En réponse au vieillissement de la population, de nombreux pays relèvent l'âge de la retraite, assouplissent les garanties de pension et promeuvent les régimes de retraite privés. En particulier, de nombreuses réformes encouragent l'épargne individuelle en introduisant des incitations fiscales pour les cotisations volontaires aux régimes de retraite. La question se pose donc de savoir comment ces incitations affectent l'épargne. Aujourd'hui, les pays diffèrent dans le traitement fiscal de l'épargne retraite (voir figure 1). Aux États-Unis, par exemple, les cotisations aux comptes d’épargne retraite 401(k) sont déductibles de l'impôt sur le revenu - et les retraits sont inclus dans le revenu imposable de l'épargnant. Mais une autre structure d’épargne retraite (les comptes Roth IRA) permet d'alimenter le plan d'épargne avec un revenu après impôt. Dans ce cas, les retraits du plan à la retraite ne sont pas imposés.

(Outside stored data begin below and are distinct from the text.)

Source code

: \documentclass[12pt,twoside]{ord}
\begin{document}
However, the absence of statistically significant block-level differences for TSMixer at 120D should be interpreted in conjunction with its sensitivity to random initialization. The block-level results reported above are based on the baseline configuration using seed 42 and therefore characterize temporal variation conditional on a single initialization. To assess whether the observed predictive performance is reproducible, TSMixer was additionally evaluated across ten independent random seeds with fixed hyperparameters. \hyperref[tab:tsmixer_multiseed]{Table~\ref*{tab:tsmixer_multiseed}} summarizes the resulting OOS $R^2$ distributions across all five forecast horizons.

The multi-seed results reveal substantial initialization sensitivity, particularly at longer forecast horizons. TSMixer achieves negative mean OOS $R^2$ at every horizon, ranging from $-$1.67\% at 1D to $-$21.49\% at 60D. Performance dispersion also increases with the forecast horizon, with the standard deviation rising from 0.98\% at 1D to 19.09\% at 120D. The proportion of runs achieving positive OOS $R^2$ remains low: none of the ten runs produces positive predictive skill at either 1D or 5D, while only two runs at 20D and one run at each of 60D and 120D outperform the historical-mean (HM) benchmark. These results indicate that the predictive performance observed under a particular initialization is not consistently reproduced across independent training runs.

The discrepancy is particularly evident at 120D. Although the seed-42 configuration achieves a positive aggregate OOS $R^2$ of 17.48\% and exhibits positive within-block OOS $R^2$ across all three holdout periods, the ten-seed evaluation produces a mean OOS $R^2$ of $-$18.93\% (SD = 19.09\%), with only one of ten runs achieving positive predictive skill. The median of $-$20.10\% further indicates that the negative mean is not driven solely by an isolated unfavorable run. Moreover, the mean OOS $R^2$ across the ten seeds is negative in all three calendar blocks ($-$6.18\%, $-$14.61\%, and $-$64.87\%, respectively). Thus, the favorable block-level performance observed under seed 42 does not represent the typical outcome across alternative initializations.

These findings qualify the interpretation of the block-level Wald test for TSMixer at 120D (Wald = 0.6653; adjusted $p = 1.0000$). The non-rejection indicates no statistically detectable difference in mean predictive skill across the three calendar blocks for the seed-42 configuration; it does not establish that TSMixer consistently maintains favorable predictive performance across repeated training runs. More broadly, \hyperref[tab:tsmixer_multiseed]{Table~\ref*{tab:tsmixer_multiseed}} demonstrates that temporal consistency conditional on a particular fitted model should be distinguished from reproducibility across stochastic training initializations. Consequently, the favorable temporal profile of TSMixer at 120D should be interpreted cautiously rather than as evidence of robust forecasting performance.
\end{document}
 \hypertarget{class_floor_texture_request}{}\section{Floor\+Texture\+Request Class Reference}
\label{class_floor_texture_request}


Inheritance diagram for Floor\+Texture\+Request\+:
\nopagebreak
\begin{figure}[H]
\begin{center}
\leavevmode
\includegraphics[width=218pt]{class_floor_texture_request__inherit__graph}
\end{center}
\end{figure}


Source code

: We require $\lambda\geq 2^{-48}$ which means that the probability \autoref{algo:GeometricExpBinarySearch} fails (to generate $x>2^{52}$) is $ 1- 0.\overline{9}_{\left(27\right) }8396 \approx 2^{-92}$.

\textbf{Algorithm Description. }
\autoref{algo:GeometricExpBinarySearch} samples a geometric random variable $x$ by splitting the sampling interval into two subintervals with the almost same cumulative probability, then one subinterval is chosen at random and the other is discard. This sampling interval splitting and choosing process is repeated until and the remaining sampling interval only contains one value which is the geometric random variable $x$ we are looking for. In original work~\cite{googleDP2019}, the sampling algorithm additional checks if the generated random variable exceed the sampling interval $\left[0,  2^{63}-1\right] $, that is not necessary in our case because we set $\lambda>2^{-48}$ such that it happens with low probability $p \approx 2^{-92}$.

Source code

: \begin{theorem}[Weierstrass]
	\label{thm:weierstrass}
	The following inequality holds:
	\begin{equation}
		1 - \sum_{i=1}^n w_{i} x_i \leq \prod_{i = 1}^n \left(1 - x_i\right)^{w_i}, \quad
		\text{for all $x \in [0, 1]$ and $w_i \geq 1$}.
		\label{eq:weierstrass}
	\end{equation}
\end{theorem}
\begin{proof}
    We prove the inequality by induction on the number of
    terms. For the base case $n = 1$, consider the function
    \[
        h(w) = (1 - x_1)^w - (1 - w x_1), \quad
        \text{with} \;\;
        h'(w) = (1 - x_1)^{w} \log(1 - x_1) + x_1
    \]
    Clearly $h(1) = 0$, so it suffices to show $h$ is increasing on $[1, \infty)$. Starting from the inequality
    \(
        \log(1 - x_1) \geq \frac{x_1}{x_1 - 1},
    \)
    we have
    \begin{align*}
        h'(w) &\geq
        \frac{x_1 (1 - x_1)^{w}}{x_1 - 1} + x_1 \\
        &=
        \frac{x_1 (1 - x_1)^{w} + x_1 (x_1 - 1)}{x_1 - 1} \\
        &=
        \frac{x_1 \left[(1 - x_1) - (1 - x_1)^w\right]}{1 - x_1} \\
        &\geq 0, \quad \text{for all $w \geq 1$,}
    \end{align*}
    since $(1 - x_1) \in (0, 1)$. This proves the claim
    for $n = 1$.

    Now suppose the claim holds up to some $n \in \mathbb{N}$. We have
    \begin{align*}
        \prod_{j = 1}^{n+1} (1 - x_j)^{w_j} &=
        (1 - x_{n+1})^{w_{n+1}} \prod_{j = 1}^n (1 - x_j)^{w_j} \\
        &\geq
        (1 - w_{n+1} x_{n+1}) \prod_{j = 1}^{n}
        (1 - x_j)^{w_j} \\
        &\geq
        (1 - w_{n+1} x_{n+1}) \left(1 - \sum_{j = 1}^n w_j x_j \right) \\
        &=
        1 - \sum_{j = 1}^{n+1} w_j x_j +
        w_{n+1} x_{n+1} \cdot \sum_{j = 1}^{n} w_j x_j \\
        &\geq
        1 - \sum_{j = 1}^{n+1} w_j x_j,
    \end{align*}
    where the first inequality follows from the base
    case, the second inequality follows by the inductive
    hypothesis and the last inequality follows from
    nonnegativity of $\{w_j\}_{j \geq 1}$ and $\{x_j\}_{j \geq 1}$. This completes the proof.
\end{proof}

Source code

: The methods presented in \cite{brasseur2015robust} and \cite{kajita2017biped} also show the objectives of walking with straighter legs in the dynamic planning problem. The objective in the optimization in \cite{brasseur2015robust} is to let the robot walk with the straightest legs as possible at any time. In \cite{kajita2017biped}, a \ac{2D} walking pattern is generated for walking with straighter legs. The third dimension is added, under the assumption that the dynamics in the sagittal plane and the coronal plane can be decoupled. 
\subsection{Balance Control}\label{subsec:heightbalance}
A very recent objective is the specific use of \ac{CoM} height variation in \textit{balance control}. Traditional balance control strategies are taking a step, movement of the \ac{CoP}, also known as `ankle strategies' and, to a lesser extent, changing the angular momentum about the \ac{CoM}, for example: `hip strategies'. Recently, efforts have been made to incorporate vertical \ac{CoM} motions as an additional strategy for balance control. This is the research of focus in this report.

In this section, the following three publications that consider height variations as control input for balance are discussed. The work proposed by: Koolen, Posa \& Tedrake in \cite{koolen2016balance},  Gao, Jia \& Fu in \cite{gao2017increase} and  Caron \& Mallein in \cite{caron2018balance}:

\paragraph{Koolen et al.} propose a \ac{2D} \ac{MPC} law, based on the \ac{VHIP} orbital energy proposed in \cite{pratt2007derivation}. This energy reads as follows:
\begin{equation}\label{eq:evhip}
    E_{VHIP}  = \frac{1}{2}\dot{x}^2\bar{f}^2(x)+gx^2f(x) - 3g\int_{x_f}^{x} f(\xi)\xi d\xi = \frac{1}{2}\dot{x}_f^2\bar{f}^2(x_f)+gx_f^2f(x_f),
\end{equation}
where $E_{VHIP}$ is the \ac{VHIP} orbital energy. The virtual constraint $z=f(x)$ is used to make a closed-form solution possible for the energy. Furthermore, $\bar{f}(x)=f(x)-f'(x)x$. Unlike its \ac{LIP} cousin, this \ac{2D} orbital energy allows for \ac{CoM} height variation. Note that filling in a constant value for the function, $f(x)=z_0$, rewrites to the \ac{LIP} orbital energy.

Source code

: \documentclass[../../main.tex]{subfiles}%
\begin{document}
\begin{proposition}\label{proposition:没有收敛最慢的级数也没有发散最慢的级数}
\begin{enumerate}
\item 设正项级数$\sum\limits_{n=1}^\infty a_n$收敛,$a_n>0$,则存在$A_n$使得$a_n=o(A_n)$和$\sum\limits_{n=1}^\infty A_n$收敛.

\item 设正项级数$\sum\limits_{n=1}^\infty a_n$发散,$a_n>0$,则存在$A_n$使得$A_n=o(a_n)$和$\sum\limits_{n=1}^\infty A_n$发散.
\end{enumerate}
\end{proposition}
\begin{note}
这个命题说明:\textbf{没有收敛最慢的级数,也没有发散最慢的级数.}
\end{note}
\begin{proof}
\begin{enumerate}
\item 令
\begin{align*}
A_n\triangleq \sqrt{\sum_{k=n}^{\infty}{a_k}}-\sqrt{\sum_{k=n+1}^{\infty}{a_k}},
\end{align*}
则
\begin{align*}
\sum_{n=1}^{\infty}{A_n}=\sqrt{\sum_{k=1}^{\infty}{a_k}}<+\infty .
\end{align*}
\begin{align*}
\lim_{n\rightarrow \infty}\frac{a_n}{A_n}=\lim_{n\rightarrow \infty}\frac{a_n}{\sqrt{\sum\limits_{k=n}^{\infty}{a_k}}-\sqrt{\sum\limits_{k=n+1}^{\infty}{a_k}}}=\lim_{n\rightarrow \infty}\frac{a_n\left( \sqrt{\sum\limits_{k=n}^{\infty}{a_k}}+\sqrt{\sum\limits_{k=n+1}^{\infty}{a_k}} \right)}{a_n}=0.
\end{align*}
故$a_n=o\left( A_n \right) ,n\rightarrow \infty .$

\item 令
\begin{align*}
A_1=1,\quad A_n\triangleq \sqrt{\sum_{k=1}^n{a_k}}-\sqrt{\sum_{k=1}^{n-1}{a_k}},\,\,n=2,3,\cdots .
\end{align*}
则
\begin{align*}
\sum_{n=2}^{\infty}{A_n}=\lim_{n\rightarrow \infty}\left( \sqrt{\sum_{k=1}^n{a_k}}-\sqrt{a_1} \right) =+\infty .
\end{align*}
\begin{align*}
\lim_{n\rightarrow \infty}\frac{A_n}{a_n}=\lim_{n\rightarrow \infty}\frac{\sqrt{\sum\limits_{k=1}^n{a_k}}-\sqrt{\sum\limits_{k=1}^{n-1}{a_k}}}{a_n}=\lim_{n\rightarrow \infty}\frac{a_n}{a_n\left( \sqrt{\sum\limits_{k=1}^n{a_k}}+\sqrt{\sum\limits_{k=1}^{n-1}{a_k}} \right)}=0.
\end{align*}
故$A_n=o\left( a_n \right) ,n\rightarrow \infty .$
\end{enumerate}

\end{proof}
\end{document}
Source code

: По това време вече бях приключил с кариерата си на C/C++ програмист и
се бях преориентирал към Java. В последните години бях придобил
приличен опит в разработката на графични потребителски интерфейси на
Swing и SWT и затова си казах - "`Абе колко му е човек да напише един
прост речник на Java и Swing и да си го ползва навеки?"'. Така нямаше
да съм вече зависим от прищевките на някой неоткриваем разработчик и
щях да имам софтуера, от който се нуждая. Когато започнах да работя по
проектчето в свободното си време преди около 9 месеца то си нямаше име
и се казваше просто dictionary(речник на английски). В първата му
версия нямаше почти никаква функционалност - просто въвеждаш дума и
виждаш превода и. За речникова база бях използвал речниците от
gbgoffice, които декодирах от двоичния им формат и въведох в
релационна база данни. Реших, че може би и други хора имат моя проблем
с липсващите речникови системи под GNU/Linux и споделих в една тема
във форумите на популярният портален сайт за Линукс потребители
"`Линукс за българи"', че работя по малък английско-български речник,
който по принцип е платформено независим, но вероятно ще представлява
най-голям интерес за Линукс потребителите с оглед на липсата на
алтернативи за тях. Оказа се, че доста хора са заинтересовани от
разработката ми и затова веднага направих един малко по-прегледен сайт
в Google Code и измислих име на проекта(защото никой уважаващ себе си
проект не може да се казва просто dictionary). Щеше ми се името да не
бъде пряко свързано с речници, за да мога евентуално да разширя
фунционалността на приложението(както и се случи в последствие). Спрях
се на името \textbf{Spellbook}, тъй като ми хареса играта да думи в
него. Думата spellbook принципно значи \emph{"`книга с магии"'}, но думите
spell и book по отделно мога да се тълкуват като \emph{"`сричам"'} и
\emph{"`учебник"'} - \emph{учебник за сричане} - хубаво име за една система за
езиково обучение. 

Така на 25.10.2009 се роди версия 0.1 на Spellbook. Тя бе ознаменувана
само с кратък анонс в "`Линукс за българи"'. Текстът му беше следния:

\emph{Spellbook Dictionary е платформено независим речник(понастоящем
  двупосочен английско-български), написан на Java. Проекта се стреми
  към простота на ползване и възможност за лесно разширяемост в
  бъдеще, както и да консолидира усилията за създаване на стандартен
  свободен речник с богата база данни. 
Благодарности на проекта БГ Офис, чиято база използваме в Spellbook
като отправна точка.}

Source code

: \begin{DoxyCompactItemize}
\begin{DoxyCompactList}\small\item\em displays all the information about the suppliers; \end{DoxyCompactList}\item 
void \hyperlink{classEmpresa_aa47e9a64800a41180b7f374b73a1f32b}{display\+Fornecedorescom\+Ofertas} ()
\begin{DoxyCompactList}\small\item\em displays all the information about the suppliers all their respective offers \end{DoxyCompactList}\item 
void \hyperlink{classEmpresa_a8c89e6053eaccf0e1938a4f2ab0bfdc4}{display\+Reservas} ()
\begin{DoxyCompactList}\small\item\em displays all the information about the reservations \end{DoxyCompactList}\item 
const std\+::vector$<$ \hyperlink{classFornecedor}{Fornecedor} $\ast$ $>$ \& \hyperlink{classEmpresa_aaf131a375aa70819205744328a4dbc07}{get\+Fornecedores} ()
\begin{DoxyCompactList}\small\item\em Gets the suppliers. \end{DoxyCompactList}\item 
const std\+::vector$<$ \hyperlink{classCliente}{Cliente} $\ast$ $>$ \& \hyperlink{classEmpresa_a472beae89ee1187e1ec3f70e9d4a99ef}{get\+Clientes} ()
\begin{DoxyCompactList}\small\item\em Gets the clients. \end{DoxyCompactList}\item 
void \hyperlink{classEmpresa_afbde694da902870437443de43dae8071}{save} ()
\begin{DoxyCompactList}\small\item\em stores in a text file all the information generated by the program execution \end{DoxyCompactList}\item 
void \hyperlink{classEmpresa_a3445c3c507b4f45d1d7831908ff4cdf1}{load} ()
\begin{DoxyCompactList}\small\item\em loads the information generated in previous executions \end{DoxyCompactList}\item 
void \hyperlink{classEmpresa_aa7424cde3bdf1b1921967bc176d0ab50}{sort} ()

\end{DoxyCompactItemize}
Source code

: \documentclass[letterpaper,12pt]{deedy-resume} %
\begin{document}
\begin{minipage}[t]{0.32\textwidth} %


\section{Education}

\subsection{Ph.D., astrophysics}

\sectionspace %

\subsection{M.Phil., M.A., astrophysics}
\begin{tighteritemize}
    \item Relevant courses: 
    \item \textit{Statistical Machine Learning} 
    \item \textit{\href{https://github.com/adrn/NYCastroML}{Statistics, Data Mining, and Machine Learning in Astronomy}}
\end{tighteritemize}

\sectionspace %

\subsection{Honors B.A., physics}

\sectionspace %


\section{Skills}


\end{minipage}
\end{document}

Une fiscalité des PER combinant une déduction (plafonnée) des cotisations à l’entrée et une imposition des retraits
En France, la Loi Pacte entrée en vigueur le 1er octobre 2019 a instauré un nouveau plan d’épargne retraite (le PER), plus simple et plus attractif, se déclinant en mode individuel, collectif ou obligatoire. Cette loi a été conçue pour encourager les cotisations d'épargne-retraite, en introduisant une nouvelle déduction fiscale pour les contributions volontaires personnelles aux plans d’épargne retraite. Celles-ci, en deçà d’un plafond, peuvent être déduites des revenus imposables de l’épargnant. À la sortie, les sommes investies sont récupérées sous forme de retraits imposables au titre de l’impôt sur le revenu. Le PER se caractérise donc par un schéma TET, dans la taxonomie de l’OCDE (figure 1).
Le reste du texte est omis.